Exercise inputs below:
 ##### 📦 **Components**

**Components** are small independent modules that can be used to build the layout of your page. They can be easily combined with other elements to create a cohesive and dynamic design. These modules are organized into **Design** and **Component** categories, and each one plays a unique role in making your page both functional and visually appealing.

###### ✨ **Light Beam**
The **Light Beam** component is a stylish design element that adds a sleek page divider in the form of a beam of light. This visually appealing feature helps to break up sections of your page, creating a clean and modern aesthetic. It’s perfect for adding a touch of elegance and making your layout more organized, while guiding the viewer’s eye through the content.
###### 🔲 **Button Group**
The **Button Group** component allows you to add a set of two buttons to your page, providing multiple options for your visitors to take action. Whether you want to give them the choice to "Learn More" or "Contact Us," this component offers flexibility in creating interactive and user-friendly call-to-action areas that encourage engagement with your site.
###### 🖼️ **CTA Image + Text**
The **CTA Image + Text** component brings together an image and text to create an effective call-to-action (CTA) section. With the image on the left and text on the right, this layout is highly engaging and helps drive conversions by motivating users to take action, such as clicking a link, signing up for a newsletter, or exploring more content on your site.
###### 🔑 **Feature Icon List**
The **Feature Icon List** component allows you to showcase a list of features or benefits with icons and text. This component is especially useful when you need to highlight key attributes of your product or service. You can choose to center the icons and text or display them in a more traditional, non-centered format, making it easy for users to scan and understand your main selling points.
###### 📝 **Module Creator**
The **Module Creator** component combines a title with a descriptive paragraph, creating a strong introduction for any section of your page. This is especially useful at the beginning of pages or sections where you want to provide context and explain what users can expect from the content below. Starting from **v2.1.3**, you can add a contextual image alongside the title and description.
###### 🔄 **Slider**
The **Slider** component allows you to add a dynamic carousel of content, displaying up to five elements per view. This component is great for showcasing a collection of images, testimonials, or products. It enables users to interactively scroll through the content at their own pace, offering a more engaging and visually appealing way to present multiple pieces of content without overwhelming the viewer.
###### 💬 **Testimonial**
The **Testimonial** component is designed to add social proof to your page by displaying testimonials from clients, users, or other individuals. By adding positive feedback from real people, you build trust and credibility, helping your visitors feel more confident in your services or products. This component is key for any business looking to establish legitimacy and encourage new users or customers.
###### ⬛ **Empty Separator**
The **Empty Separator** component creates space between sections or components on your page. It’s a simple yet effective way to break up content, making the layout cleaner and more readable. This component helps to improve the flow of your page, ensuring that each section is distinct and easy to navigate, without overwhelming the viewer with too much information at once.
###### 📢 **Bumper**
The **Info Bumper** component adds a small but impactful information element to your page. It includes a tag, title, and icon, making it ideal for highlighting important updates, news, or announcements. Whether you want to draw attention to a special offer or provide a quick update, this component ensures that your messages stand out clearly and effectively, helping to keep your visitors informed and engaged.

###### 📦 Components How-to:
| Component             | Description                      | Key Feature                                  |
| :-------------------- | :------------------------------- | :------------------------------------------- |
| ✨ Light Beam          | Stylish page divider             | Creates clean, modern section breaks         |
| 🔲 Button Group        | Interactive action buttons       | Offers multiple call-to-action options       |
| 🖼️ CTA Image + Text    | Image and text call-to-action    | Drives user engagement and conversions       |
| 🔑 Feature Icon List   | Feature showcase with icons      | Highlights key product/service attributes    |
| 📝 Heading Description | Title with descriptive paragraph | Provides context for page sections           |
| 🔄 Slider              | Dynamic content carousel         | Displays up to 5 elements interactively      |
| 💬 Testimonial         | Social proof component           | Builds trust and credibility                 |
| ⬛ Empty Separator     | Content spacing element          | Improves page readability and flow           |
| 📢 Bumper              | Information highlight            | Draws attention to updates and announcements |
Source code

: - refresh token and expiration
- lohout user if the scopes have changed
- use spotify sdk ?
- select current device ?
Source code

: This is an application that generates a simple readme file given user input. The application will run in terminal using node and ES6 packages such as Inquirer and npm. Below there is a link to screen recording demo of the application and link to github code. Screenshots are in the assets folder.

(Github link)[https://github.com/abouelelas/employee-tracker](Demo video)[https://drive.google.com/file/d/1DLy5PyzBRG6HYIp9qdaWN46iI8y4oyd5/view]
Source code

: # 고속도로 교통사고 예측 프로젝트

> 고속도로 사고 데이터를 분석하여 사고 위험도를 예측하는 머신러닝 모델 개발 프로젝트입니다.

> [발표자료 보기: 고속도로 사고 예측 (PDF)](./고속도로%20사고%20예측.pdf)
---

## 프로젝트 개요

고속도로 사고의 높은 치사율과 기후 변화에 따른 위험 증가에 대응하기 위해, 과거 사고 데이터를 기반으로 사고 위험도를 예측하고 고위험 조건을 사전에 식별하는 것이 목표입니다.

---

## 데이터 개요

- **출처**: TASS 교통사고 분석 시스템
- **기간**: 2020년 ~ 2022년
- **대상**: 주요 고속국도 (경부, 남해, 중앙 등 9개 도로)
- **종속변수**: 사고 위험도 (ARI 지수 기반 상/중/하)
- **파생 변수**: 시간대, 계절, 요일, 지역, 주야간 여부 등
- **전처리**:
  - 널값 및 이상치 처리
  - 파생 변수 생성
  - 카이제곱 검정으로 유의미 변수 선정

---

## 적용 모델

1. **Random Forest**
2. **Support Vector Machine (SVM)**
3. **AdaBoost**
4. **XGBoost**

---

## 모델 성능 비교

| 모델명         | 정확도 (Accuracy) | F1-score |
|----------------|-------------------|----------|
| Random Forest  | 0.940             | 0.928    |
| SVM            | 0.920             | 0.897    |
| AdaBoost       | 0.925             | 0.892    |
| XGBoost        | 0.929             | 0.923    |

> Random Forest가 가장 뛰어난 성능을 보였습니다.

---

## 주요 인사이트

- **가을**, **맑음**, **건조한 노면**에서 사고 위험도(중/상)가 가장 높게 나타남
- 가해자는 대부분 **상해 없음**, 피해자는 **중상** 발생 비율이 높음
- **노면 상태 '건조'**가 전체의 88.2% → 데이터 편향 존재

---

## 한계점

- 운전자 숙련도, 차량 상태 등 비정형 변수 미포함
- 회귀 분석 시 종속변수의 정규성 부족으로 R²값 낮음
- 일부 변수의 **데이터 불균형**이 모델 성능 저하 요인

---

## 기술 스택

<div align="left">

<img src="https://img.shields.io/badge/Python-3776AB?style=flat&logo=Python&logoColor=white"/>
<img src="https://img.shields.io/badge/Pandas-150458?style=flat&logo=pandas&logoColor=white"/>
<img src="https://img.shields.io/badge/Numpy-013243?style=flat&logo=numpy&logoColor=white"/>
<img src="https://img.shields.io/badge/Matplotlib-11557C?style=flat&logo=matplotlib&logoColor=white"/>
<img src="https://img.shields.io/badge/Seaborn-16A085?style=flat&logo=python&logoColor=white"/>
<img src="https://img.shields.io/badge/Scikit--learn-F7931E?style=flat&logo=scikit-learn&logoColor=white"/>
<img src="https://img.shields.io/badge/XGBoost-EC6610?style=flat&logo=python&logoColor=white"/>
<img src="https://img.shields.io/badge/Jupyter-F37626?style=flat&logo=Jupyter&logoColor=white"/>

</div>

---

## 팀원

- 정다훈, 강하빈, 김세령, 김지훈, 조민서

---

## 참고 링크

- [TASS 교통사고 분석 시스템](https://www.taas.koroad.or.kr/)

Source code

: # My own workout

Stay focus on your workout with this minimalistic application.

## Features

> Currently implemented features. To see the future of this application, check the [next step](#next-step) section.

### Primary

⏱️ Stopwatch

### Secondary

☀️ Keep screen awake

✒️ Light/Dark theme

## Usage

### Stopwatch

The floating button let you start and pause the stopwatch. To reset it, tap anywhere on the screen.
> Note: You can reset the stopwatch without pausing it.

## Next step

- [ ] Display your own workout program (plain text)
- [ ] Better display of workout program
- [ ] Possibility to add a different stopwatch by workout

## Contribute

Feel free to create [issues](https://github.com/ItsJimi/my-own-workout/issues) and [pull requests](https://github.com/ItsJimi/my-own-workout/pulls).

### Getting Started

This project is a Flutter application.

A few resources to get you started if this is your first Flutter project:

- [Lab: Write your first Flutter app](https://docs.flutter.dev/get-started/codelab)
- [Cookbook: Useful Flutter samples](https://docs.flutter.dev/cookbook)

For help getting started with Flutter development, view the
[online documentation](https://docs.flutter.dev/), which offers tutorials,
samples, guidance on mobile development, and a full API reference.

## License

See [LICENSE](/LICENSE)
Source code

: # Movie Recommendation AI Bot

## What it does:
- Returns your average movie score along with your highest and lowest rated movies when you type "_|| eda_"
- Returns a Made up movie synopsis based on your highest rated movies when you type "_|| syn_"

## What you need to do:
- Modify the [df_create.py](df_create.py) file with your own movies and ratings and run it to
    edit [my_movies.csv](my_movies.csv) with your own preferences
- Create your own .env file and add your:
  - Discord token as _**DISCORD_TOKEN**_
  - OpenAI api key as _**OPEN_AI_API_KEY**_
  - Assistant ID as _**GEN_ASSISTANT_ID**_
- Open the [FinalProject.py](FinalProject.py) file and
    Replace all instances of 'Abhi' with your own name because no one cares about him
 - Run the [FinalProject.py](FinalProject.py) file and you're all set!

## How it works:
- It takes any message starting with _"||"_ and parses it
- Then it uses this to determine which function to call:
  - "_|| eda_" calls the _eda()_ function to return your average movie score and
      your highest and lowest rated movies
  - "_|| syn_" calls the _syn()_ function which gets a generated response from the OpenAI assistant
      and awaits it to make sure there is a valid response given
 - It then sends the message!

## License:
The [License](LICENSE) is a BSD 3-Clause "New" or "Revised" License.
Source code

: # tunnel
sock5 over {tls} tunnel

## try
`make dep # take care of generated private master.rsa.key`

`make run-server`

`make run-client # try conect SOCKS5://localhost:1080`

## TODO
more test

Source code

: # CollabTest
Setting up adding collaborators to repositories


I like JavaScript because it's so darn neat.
End of Exercise inputs.
A single number is the whole answer: the tally of lines above that contain "simple".

2